In today's systems, the time it takes to bring data into a processor is very long when compared to the time to process the data. Therefore, a bottleneck forms at the input to the processor. The cache helps by decreasing the time it takes to move information to and from the processor. When the cache contains the information requested, the transaction is said to be a cache hit. When the cache does not contain the information requested, the transaction is said to be a cache miss. In general, the hit rate is a critical performance index of the cache. How to increase the hit rate has become an issue in the field.

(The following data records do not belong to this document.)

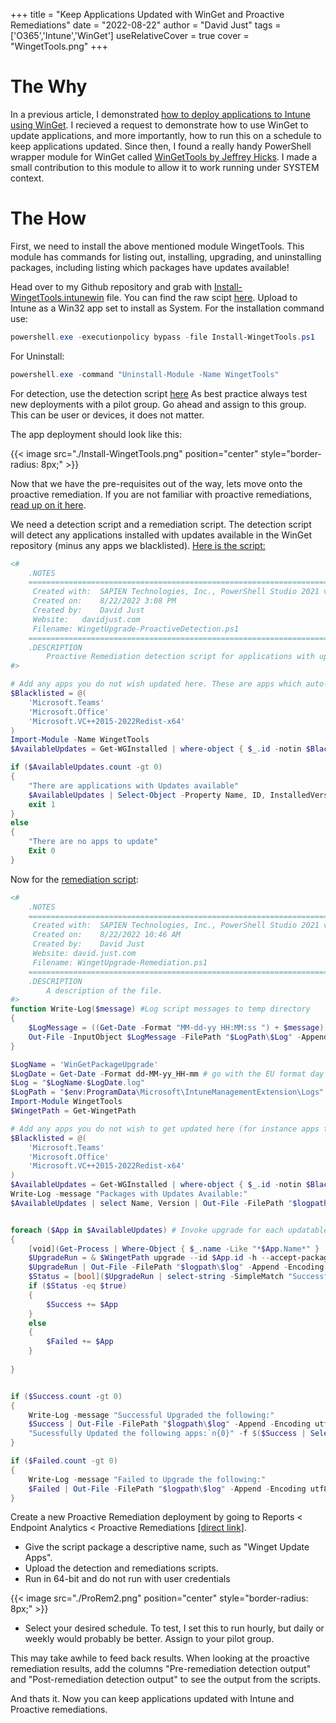 +++
title = "Keep Applications Updated with WinGet and Proactive Remediations"
date = "2022-08-22"
author = "David Just"
tags = ['O365','Intune','WinGet']
useRelativeCover = true
cover = "WingetTools.png"
+++

# The Why

In a previous article, I demonstrated [how to deploy applications to Intune using WinGet](https://davidjust.com/post/intune-install-software-with-winget/). I recieved a request to demonstrate how to use WinGet to update applications, and more importantly, how to run this on a schedule to keep applications updated. Since then, I found a really handy PowerShell wrapper module for WinGet called [WinGetTools by Jeffrey Hicks](https://github.com/jdhitsolutions/WingetTools). I made a small contribution to this module to allow it to work running under SYSTEM context. 

# The How

First, we need to install the above mentioned module WingetTools. This module has commands for listing out, installing, upgrading, and uninstalling packages, including listing which packages have updates available!

Head over to my Github repository and grab with [Install-WingetTools.intunewin](https://github.com/djust270/Intune-Scripts/blob/master/Install-WingetTools.intunewin) file. You can find the raw scipt [here](https://github.com/djust270/Intune-Scripts/blob/master/Install-WingetTools.ps1). Upload to Intune as a Win32 app set to install as System. For the installation command use:
```PowerShell
powershell.exe -executionpolicy bypass -file Install-WingetTools.ps1
```
For Uninstall:
```PowerShell
powershell.exe -command "Uninstall-Module -Name WingetTools"
```

For detection, use the detection script [here](https://github.com/djust270/Intune-Scripts/blob/master/Winget-InstallDetection.ps1)
As best practice always test new deployments with a pilot group. Go ahead and assign to this group. This can be user or devices, it does not matter. 

The app deployment should look like this:

 {{< image src="./Install-WingetTools.png" position="center" style="border-radius: 8px;" >}}

Now that we have the pre-requisites out of the way, lets move onto the proactive remediation. If you are not familiar with proactive remediations, [read up on it here](https://docs.microsoft.com/en-us/mem/analytics/proactive-remediations).

We need a detection script and a remediation script. The detection script will detect any applications installed with updates available in the WinGet repository (minus any apps we blacklisted). [Here is the script:](https://github.com/djust270/Intune-Scripts/blob/master/WingetUpgrade-ProactiveDetection.ps1)

```PowerShell
<#	
	.NOTES
	===========================================================================
	 Created with: 	SAPIEN Technologies, Inc., PowerShell Studio 2021 v5.8.195
	 Created on:   	8/22/2022 3:08 PM
	 Created by:   	David Just
	 Website: 	davidjust.com
	 Filename: WingetUpgrade-ProactiveDetection.ps1    	
	===========================================================================
	.DESCRIPTION
		Proactive Remediation detection script for applications with updates
#>

# Add any apps you do not wish updated here. These are apps which auto-update or which you know will cause a deployment issue. 
$Blacklisted = @(
	'Microsoft.Teams'
	'Microsoft.Office'
	'Microsoft.VC++2015-2022Redist-x64'
)
Import-Module -Name WingetTools
$AvailableUpdates = Get-WGInstalled | where-object { $_.id -notin $Blacklisted -and $_.update }

if ($AvailableUpdates.count -gt 0)
{
	"There are applications with Updates available"
	$AvailableUpdates | Select-Object -Property Name, ID, InstalledVersion, OnlineVersion
	exit 1
}
else
{
	"There are no apps to update"
	Exit 0
}
```

Now for the [remediation script](https://github.com/djust270/Intune-Scripts/blob/master/WingetUpgrade-Remediation.ps1):

```PowerShell
<#	
	.NOTES
	===========================================================================
	 Created with: 	SAPIEN Technologies, Inc., PowerShell Studio 2021 v5.8.195
	 Created on:   	8/22/2022 10:46 AM
	 Created by:   	David Just
	 Website: david.just.com
	 Filename: WingetUpgrade-Remediation.ps1
	===========================================================================
	.DESCRIPTION
		A description of the file.
#>
function Write-Log($message) #Log script messages to temp directory
{
	$LogMessage = ((Get-Date -Format "MM-dd-yy HH:MM:ss ") + $message)
	Out-File -InputObject $LogMessage -FilePath "$LogPath\$Log" -Append -Encoding utf8
}

$LogName = 'WinGetPackageUpgrade'
$LogDate = Get-Date -Format dd-MM-yy_HH-mm # go with the EU format day / month / year
$Log = "$LogName-$LogDate.log"
$LogPath = "$env:ProgramData\Microsoft\IntuneManagementExtension\Logs"
Import-Module WingetTools
$WingetPath = Get-WingetPath

# Add any apps you do not wish to get updated here (for instance apps that auto-update). Use the Winget ID
$Blacklisted = @(
	'Microsoft.Teams'
	'Microsoft.Office'
	'Microsoft.VC++2015-2022Redist-x64'
)
$AvailableUpdates = Get-WGInstalled | where-object { $_.id -notin $Blacklisted -and $_.update }
Write-Log -message "Packages with Updates Available:"
$AvailableUpdates | select Name, Version | Out-File -FilePath "$logpath\$Log" -Append -Encoding utf8


foreach ($App in $AvailableUpdates) # Invoke upgrade for each updatable app and log results
{
	[void](Get-Process | Where-Object { $_.name -Like "*$App.Name*" } | Stop-Process -Force)
	$UpgradeRun = & $WingetPath upgrade --id $App.id -h --accept-package-agreements --accept-source-agreements
	$UpgradeRun | Out-File -FilePath "$logpath\$log" -Append -Encoding utf8
	$Status = [bool]($UpgradeRun | select-string -SimpleMatch "Successfully installed")
	if ($Status -eq $true)
	{
		$Success += $App
	}
	else
	{
		$Failed += $App
	}
	
}


if ($Success.count -gt 0)
{
	Write-Log -message "Successful Upgraded the following:"
	$Success | Out-File -FilePath "$logpath\$log" -Append -Encoding utf8
	"Sucessfully Updated the following apps:`n{0}" -f $($Success | Select-Object -Property name)
}

if ($Failed.count -gt 0)
{
	Write-Log -message "Failed to Upgrade the following:"
	$Failed | Out-File -FilePath "$logpath\$log" -Append -Encoding utf8
}
```

Create a new Proactive Remediation deployment by going to Reports < Endpoint Analytics < Proactive Remediations [[direct link]](https://endpoint.microsoft.com/#view/Microsoft_Intune_Enrollment/UXAnalyticsMenu/~/proactiveRemediations). 

* Give the script package a descriptive name, such as "Winget Update Apps". 
* Upload the detection and remediations scripts. 
* Run in 64-bit and do not run with user credentials

{{< image src="./ProRem2.png" position="center" style="border-radius: 8px;" >}}

* Select your desired schedule. To test, I set this to run hourly, but daily or weekly would probably be better. Assign to your pilot group. 

This may take awhile to feed back results. When looking at the proactive remediation results, add the columns "Pre-remediation detection output" and "Post-remediation detection output" to see the output from the scripts. 

And thats it. Now you can keep applications updated with Intune and Proactive remediations.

In general, the cache may be a fully associative cache, a direct-mapped cache, or a set-associative cache. The set-associative cache is a hybrid between the fully associative cache and the direct-mapped cache, and may be considered a reasonable compromise between the hardware complexity/latency of the fully associative cache and the direct-mapped cache. No matter which cache design is employed, there is a need to improve the hit rate. For example, when the cache size is 4 KB (Kilobytes), the cache is used to preload a 32×32 image from a 1024×768 image with 32 bpp (bit per pixel). In a linear address surface (image), an address offset from a pixel (X, Y) in a current scan line to a pixel (X, Y+1) in a next scan line is equal to a byte count of an image pitch of the image. Since the image pitch of the 1024×768 image is 1024, the byte count of the image pitch is 4 KB. Consider a case where the 1024×768 image is divided into a plurality of bins, each being a 32×32 image, and is processed in a bin-by-bin manner. The byte count of the image pitch is equal to the cache size, that is, the pitch of scan line is 4 KB which is just the size of cache capacity size 4 KB. If we didn't change the address mapping of the image to bank and set of the cache, all of the 32 scan lines will hit the same bank and the same set. For a direct mapping scheme, there is only one scan line of the 32×32 image that can be read into the cache. The next scan line of the 32×32 image will map to the same cache line and replace the current existing scan line in the cache. For a 4-way associative scheme, only 4 scan lines of the 32×32 image can be kept in the cache. The other 28 scan lines of the 32×32 image will map and try to replace the current 4 scan lines that contained data of the first 4 scan lines of the image in the cache. As a result, the miss rate will be high due to the fact that only a small number of scan lines of the 32×32 image can be kept in the cache. Further, the data preloading of the 32×32 image will be invalid because all of the scan lines in the 32×32 image cannot be kept in the cache at the same time.
Thus, there is a need for an innovative cache addressing design to preload most or all image data of a bin into a cache, thus improving the hit rate and reducing the data processing latency.